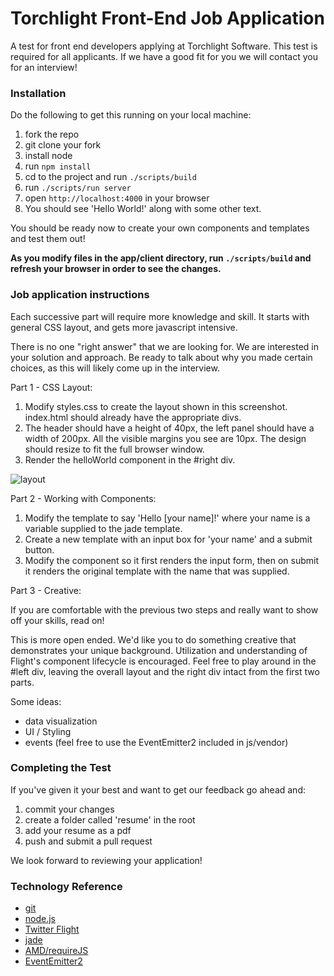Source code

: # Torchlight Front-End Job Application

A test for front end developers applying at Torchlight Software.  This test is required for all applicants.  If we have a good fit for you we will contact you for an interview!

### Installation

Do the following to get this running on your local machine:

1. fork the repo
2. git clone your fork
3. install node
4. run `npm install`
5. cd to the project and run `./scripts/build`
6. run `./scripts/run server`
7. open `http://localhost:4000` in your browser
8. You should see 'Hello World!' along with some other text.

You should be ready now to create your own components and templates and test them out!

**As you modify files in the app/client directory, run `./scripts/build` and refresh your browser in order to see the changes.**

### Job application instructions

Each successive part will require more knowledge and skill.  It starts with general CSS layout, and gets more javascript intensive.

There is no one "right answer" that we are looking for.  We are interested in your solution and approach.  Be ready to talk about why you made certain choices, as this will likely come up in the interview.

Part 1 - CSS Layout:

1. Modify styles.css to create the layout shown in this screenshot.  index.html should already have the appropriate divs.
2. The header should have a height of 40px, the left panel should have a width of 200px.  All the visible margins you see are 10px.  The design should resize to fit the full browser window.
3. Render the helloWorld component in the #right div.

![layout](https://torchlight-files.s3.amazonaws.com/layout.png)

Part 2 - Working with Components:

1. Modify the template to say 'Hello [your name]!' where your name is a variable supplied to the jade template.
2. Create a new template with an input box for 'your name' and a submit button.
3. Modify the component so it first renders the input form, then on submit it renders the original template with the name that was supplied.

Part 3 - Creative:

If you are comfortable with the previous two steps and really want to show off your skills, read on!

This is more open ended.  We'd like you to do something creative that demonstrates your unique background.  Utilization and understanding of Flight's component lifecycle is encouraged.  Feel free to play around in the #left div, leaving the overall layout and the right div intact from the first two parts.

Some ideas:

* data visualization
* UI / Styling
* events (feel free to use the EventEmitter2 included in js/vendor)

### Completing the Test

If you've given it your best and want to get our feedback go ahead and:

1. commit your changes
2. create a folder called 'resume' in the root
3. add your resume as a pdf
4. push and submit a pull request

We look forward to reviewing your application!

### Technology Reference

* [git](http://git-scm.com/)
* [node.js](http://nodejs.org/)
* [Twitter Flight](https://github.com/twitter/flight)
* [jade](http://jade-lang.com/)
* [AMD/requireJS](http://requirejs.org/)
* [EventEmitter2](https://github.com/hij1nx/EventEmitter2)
☆ ☆ ☆ ☆ ☆
_WORK TO COMPLETE_
Repeat every entry above word for word, and include no pictures.

_TASK ANSWER_
Source code

: # Torchlight Front-End Job Application

A test for front end developers applying at Torchlight Software.  This test is required for all applicants.  If we have a good fit for you we will contact you for an interview!

### Installation

Do the following to get this running on your local machine:

1. fork the repo
2. git clone your fork
3. install node
4. run `npm install`
5. cd to the project and run `./scripts/build`
6. run `./scripts/run server`
7. open `http://localhost:4000` in your browser
8. You should see 'Hello World!' along with some other text.

You should be ready now to create your own components and templates and test them out!

**As you modify files in the app/client directory, run `./scripts/build` and refresh your browser in order to see the changes.**

### Job application instructions

Each successive part will require more knowledge and skill.  It starts with general CSS layout, and gets more javascript intensive.

There is no one "right answer" that we are looking for.  We are interested in your solution and approach.  Be ready to talk about why you made certain choices, as this will likely come up in the interview.

Part 1 - CSS Layout:

1. Modify styles.css to create the layout shown in this screenshot.  index.html should already have the appropriate divs.
2. The header should have a height of 40px, the left panel should have a width of 200px.  All the visible margins you see are 10px.  The design should resize to fit the full browser window.
3. Render the helloWorld component in the #right div.

![layout](https://torchlight-files.s3.amazonaws.com/layout.png)

Part 2 - Working with Components:

1. Modify the template to say 'Hello [your name]!' where your name is a variable supplied to the jade template.
2. Create a new template with an input box for 'your name' and a submit button.
3. Modify the component so it first renders the input form, then on submit it renders the original template with the name that was supplied.

Part 3 - Creative:

If you are comfortable with the previous two steps and really want to show off your skills, read on!

This is more open ended.  We'd like you to do something creative that demonstrates your unique background.  Utilization and understanding of Flight's component lifecycle is encouraged.  Feel free to play around in the #left div, leaving the overall layout and the right div intact from the first two parts.

Some ideas:

* data visualization
* UI / Styling
* events (feel free to use the EventEmitter2 included in js/vendor)

### Completing the Test

If you've given it your best and want to get our feedback go ahead and:

1. commit your changes
2. create a folder called 'resume' in the root
3. add your resume as a pdf
4. push and submit a pull request

We look forward to reviewing your application!

### Technology Reference

* [git](http://git-scm.com/)
* [node.js](http://nodejs.org/)
* [Twitter Flight](https://github.com/twitter/flight)
* [jade](http://jade-lang.com/)
* [AMD/requireJS](http://requirejs.org/)
* [EventEmitter2](https://github.com/hij1nx/EventEmitter2)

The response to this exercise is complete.